Besides, we’ve been celebrating the history of the dictatorship of the bourgeoisie (the capitalist class) since we all learned to say the pledge of allegiance. Why shouldn’t we be proud to celebrate and acknowledge our own—the first two dictatorships of a proletarian-kind in human history? And nah... we shouldn’t be surprised that the bourgeois media, their historians, and apologists for this capitalist-imperialist system doesn’t share in our celebratory spirit any more than we should expect the slave owning classes (also class dictatorships) of history to “celebrate” the liberation of their slaves. Why should they had?
As this new campaign to “Set the Record Straight” in regards to the first stage of communist revolution kicks off, I’m reminded of something that Malcolm X once said back in 1964 to a crowd of young people in Mississippi. He said: One of the first things I think young people, especially nowadays, should learn is how to see for yourself and listen for yourself and think for yourself. Then you can come to an intelligent decision for yourself. If you form the habit of going by what you hear others say about someone, or going by what others think about someone, instead of searching that thing out for yourself and seeing for yourself, you will be walking west when you think you’re going east, and you will be walking east when you think you’re going west. This generation, especially of our people, has a burden, more so than any other time in history. The most important thing that we can learn to do today is think for ourselves. (Malcolm X Speaks edited by George Breitman p. 137)

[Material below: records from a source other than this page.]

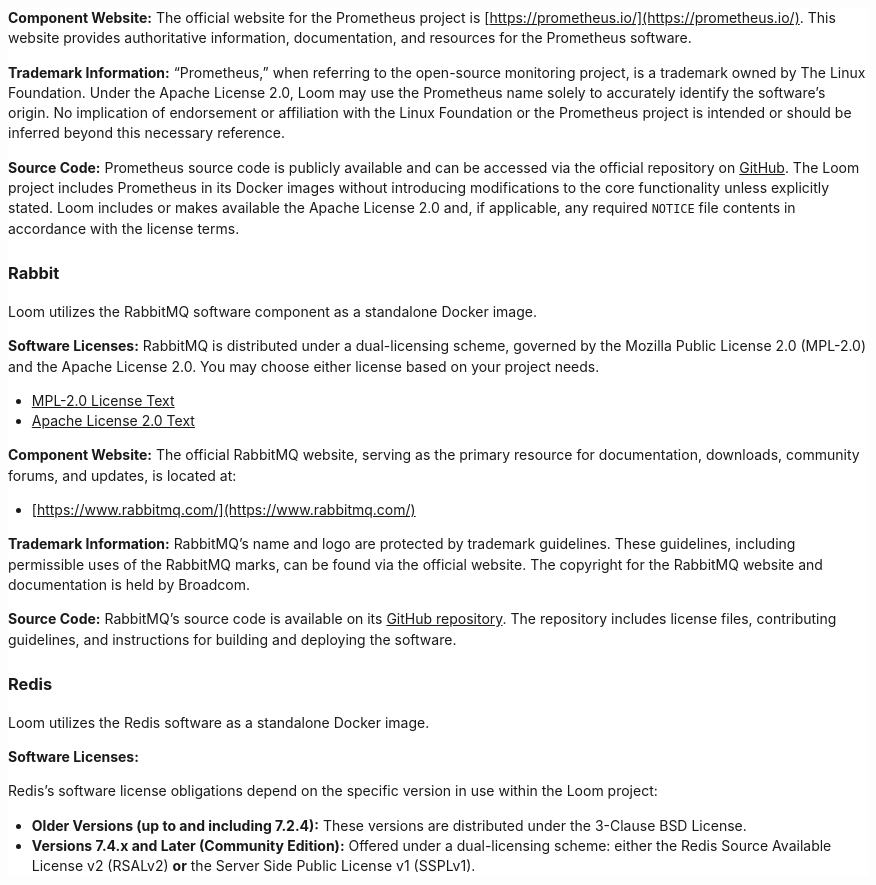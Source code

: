 **Component Website:**
The official website for the Prometheus project is [https://prometheus.io/](https://prometheus.io/). This website provides authoritative information, documentation, and resources for the Prometheus software.

**Trademark Information:**
“Prometheus,” when referring to the open-source monitoring project, is a trademark owned by The Linux Foundation. Under the Apache License 2.0, Loom may use the Prometheus name solely to accurately identify the software’s origin. No implication of endorsement or affiliation with the Linux Foundation or the Prometheus project is intended or should be inferred beyond this necessary reference.

**Source Code:**
Prometheus source code is publicly available and can be accessed via the official repository on [GitHub](https://github.com/prometheus/prometheus). The Loom project includes Prometheus in its Docker images without introducing modifications to the core functionality unless explicitly stated. Loom includes or makes available the Apache License 2.0 and, if applicable, any required `NOTICE` file contents in accordance with the license terms.

### Rabbit


Loom utilizes the RabbitMQ software component as a standalone Docker image.

**Software Licenses:**
RabbitMQ is distributed under a dual-licensing scheme, governed by the Mozilla Public License 2.0 (MPL-2.0) and the Apache License 2.0. You may choose either license based on your project needs.
- [MPL-2.0 License Text](https://github.com/rabbitmq/rabbitmq-server/blob/main/LICENSE-MPL-RabbitMQ)
- [Apache License 2.0 Text](https://www.apache.org/licenses/LICENSE-2.0)

**Component Website:**
The official RabbitMQ website, serving as the primary resource for documentation, downloads, community forums, and updates, is located at:
- [https://www.rabbitmq.com/](https://www.rabbitmq.com/)

**Trademark Information:**
RabbitMQ’s name and logo are protected by trademark guidelines. These guidelines, including permissible uses of the RabbitMQ marks, can be found via the official website. The copyright for the RabbitMQ website and documentation is held by Broadcom.

**Source Code:**
RabbitMQ’s source code is available on its [GitHub repository](https://github.com/rabbitmq). The repository includes license files, contributing guidelines, and instructions for building and deploying the software.

### Redis


Loom utilizes the Redis software as a standalone Docker image.

**Software Licenses:**

Redis’s software license obligations depend on the specific version in use within the Loom project:

- **Older Versions (up to and including 7.2.4):** These versions are distributed under the 3-Clause BSD License.
- **Versions 7.4.x and Later (Community Edition):** Offered under a dual-licensing scheme: either the Redis Source Available License v2 (RSALv2) **or** the Server Side Public License v1 (SSPLv1).

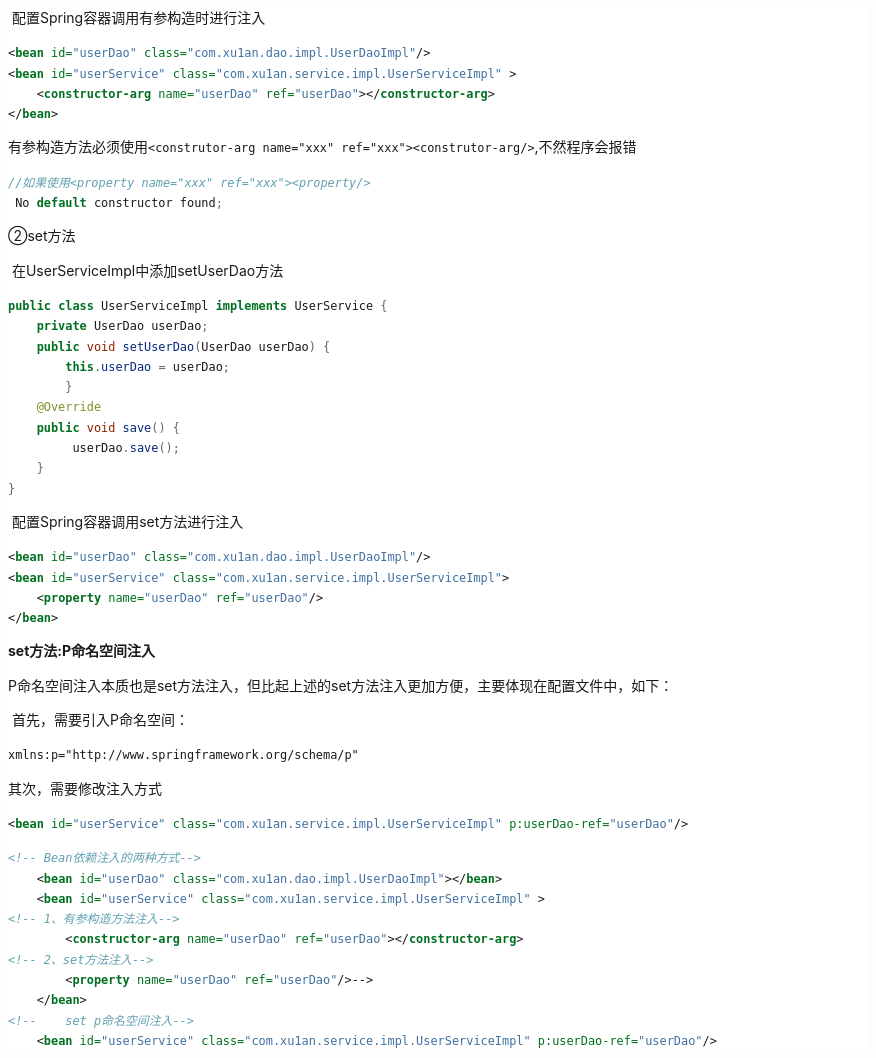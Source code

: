 ​      配置Spring容器调用有参构造时进行注入

```xml
<bean id="userDao" class="com.xu1an.dao.impl.UserDaoImpl"/>
<bean id="userService" class="com.xu1an.service.impl.UserServiceImpl" >
	<constructor-arg name="userDao" ref="userDao"></constructor-arg>
</bean>
```

有参构造方法必须使用`<construtor-arg name="xxx" ref="xxx"><construtor-arg/>`,不然程序会报错

```java
//如果使用<property name="xxx" ref="xxx"><property/>
 No default constructor found;
```

②set方法

​      在UserServiceImpl中添加setUserDao方法

```java
public class UserServiceImpl implements UserService {
    private UserDao userDao;
    public void setUserDao(UserDao userDao) {
        this.userDao = userDao;  
        } 
    @Override    
    public void save() {      
   		 userDao.save();
	}
}
```

​      配置Spring容器调用set方法进行注入

```xml
<bean id="userDao" class="com.xu1an.dao.impl.UserDaoImpl"/>
<bean id="userService" class="com.xu1an.service.impl.UserServiceImpl">
	<property name="userDao" ref="userDao"/>
</bean>
```

**set方法:P命名空间注入**

​      P命名空间注入本质也是set方法注入，但比起上述的set方法注入更加方便，主要体现在配置文件中，如下：

​      首先，需要引入P命名空间：

```xml
xmlns:p="http://www.springframework.org/schema/p"
```

其次，需要修改注入方式

```xml
<bean id="userService" class="com.xu1an.service.impl.UserServiceImpl" p:userDao-ref="userDao"/>
```

```xml
<!-- Bean依赖注入的两种方式-->
    <bean id="userDao" class="com.xu1an.dao.impl.UserDaoImpl"></bean>
    <bean id="userService" class="com.xu1an.service.impl.UserServiceImpl" >
<!-- 1、有参构造方法注入-->
        <constructor-arg name="userDao" ref="userDao"></constructor-arg>
<!-- 2、set方法注入-->
        <property name="userDao" ref="userDao"/>-->
    </bean>
<!--    set p命名空间注入-->
    <bean id="userService" class="com.xu1an.service.impl.UserServiceImpl" p:userDao-ref="userDao"/>
```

How relevant are those words of advice today? I would say that it’s the heart of what this campaign is all about—knowing the facts for yourself, so one can always draw sound conclusions about it confidently.
I remember when I first came to prison and before I had read that speech by Malcolm, I had a lot of misconceptions and had drawn incorrect conclusions about a gamut of things. For example, I remember once believing that the Black Panther Party had been a black version of the Ku Klux Klan. I gotten this impression not only from several people I had spoken to, but also from someone I had watched on T.V. one time, who spoke briefly about “their legacy.” It took years before I realized none of those people, including that guy who spoke on “their legacy” knew what the fuck they were talking about and probably never researched any of the false stuff that they had been told about them, themselves. To this day, I still find myself now being the one having to “Set the Record Straight” when it comes to the true legacy the Panthers left behind.
It’s somewhat funny to me when I think back to that particular stage in my development, though, because it amazes me how often I really believed “I was going West” when in fact “I was actually going East.” When I finally picked up some books about the Panthers and familiarized myself with their history, their ideology, their accomplishments, AND shortcomings, I learned two very important lessons: Not only should we know things for ourselves, but we should also not romanticize about the past in such a way that prevents us from learning from those errors and shortcomings that actually existed. Unfortunately, it did take me several more re-evaluations (on various subjects) before I consistently made this a principle I live by; but once I did and began applying it to all my future studies, I came to realize that there’s really no shortcut to being informed.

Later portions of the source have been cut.